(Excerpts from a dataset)
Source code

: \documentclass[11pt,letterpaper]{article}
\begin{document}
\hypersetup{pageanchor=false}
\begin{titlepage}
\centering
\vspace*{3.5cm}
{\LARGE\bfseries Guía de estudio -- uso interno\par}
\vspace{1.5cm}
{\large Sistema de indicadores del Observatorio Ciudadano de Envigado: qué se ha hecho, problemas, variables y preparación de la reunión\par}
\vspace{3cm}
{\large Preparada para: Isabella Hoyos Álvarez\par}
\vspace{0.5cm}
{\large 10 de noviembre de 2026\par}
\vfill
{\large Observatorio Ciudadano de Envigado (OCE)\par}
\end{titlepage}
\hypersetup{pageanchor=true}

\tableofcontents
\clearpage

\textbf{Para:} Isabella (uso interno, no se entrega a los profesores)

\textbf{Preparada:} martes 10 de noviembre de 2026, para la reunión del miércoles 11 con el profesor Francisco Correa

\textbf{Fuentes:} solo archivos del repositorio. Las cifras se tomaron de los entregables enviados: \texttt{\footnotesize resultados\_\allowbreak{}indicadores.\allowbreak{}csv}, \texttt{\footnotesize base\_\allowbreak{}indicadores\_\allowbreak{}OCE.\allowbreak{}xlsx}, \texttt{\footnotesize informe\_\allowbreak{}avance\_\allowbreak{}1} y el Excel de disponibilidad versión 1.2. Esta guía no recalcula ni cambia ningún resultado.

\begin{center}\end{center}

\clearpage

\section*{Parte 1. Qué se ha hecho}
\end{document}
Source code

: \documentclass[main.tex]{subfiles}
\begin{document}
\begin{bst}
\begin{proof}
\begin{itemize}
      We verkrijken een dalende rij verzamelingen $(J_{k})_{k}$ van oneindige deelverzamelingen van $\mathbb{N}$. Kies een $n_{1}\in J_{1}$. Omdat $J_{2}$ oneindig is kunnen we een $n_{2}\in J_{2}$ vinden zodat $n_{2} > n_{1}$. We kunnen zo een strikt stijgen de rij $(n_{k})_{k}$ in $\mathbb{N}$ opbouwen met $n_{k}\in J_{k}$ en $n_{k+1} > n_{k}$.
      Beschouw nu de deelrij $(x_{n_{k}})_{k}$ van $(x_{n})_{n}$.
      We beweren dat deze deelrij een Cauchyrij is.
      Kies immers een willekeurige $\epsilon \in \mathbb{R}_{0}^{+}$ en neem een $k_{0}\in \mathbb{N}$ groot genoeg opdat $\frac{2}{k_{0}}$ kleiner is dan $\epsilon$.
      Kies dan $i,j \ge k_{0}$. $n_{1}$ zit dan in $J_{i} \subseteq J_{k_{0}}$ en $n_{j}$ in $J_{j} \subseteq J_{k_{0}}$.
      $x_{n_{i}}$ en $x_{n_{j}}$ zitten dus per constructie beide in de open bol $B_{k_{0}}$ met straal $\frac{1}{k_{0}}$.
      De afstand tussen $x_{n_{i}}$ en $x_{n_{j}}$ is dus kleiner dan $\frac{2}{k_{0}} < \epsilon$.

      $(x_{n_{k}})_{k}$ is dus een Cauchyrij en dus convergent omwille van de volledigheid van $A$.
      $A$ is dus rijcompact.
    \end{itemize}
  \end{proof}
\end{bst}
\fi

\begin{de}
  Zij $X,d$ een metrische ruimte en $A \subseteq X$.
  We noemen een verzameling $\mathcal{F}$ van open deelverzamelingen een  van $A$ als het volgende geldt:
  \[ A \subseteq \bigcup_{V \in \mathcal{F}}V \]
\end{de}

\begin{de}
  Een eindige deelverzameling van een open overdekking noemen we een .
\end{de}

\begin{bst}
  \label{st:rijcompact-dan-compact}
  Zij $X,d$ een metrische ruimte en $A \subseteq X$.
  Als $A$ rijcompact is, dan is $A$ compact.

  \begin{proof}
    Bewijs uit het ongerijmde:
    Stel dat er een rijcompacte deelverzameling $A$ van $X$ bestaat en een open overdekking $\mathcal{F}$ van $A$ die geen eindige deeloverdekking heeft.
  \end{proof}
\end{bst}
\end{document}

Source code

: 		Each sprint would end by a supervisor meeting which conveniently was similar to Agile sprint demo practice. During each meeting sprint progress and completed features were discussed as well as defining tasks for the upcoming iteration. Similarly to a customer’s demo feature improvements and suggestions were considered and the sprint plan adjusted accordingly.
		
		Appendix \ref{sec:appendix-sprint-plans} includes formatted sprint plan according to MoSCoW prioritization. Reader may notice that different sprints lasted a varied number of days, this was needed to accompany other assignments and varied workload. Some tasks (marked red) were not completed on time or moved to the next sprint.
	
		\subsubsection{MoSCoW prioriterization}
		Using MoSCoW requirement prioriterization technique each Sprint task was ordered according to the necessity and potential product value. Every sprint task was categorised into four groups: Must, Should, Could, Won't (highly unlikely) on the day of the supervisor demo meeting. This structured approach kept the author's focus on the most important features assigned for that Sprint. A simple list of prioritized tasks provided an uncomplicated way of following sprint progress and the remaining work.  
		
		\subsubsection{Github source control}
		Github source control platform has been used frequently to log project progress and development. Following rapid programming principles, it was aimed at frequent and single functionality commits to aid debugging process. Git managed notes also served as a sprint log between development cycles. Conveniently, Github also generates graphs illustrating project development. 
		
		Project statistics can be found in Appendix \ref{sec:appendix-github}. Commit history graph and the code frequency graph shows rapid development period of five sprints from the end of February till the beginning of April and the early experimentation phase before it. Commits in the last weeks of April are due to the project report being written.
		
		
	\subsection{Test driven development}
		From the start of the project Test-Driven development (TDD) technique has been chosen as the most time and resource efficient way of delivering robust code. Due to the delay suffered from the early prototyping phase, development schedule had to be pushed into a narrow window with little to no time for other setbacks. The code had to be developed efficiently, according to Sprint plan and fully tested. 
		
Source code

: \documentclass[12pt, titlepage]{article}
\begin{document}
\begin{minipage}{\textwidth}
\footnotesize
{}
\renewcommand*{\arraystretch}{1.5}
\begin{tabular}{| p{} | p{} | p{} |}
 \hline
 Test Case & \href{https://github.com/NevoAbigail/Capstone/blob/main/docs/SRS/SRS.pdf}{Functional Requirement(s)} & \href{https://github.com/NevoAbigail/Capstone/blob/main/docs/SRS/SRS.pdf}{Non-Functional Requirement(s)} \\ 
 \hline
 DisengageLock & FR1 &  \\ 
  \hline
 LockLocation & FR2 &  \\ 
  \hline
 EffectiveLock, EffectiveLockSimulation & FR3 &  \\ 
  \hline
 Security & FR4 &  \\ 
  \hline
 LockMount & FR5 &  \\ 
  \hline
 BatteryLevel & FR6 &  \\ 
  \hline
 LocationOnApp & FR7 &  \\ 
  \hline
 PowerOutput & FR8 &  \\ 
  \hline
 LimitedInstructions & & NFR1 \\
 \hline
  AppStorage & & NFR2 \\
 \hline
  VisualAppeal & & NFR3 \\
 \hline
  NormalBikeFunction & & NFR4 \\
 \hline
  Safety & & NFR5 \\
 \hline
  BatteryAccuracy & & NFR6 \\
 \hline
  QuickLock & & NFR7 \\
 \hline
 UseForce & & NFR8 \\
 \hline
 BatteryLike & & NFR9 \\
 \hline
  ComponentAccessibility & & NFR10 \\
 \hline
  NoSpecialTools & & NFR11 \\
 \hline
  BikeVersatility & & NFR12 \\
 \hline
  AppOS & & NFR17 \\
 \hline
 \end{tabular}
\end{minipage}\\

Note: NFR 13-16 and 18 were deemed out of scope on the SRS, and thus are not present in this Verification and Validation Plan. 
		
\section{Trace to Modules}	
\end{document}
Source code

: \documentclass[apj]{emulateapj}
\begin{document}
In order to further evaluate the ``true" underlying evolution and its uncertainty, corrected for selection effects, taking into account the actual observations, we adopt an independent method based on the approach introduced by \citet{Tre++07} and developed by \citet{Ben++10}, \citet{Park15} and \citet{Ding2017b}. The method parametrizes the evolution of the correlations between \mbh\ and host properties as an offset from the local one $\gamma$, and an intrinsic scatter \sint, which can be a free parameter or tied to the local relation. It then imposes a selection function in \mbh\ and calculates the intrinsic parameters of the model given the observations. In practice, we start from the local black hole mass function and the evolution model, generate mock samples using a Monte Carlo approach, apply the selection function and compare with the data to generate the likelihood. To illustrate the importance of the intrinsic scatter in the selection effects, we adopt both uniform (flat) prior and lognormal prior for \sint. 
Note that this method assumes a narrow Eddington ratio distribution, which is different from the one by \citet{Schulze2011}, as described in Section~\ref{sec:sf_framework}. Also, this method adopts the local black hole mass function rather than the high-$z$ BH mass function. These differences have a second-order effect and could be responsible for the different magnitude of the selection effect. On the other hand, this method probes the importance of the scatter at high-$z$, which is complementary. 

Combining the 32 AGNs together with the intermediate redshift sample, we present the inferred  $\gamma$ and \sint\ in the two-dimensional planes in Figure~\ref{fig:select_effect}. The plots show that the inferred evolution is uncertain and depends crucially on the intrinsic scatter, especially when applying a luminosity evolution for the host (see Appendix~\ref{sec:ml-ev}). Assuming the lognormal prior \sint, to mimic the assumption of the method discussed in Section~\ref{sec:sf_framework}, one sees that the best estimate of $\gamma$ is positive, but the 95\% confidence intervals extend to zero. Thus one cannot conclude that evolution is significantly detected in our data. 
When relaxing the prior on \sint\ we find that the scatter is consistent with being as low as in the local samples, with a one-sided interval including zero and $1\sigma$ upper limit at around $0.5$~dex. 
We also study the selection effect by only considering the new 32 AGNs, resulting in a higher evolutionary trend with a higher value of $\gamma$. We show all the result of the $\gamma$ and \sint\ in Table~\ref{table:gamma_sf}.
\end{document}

* [WORK ITEM]: After locating the line that contains "Beschouw nu de", please copy exactly every line from the start of the records through it, and nothing else.

* [OUTPUT OF THE TASK]:
Source code

: \documentclass[11pt,letterpaper]{article}
\begin{document}
\hypersetup{pageanchor=false}
\begin{titlepage}
\centering
\vspace*{3.5cm}
{\LARGE\bfseries Guía de estudio -- uso interno\par}
\vspace{1.5cm}
{\large Sistema de indicadores del Observatorio Ciudadano de Envigado: qué se ha hecho, problemas, variables y preparación de la reunión\par}
\vspace{3cm}
{\large Preparada para: Isabella Hoyos Álvarez\par}
\vspace{0.5cm}
{\large 10 de noviembre de 2026\par}
\vfill
{\large Observatorio Ciudadano de Envigado (OCE)\par}
\end{titlepage}
\hypersetup{pageanchor=true}

\tableofcontents
\clearpage

\textbf{Para:} Isabella (uso interno, no se entrega a los profesores)

\textbf{Preparada:} martes 10 de noviembre de 2026, para la reunión del miércoles 11 con el profesor Francisco Correa

\textbf{Fuentes:} solo archivos del repositorio. Las cifras se tomaron de los entregables enviados: \texttt{\footnotesize resultados\_\allowbreak{}indicadores.\allowbreak{}csv}, \texttt{\footnotesize base\_\allowbreak{}indicadores\_\allowbreak{}OCE.\allowbreak{}xlsx}, \texttt{\footnotesize informe\_\allowbreak{}avance\_\allowbreak{}1} y el Excel de disponibilidad versión 1.2. Esta guía no recalcula ni cambia ningún resultado.

\begin{center}\end{center}

\clearpage

\section*{Parte 1. Qué se ha hecho}
\end{document}
Source code

: \documentclass[main.tex]{subfiles}
\begin{document}
\begin{bst}
\begin{proof}
\begin{itemize}
      We verkrijken een dalende rij verzamelingen $(J_{k})_{k}$ van oneindige deelverzamelingen van $\mathbb{N}$. Kies een $n_{1}\in J_{1}$. Omdat $J_{2}$ oneindig is kunnen we een $n_{2}\in J_{2}$ vinden zodat $n_{2} > n_{1}$. We kunnen zo een strikt stijgen de rij $(n_{k})_{k}$ in $\mathbb{N}$ opbouwen met $n_{k}\in J_{k}$ en $n_{k+1} > n_{k}$.
      Beschouw nu de deelrij $(x_{n_{k}})_{k}$ van $(x_{n})_{n}$.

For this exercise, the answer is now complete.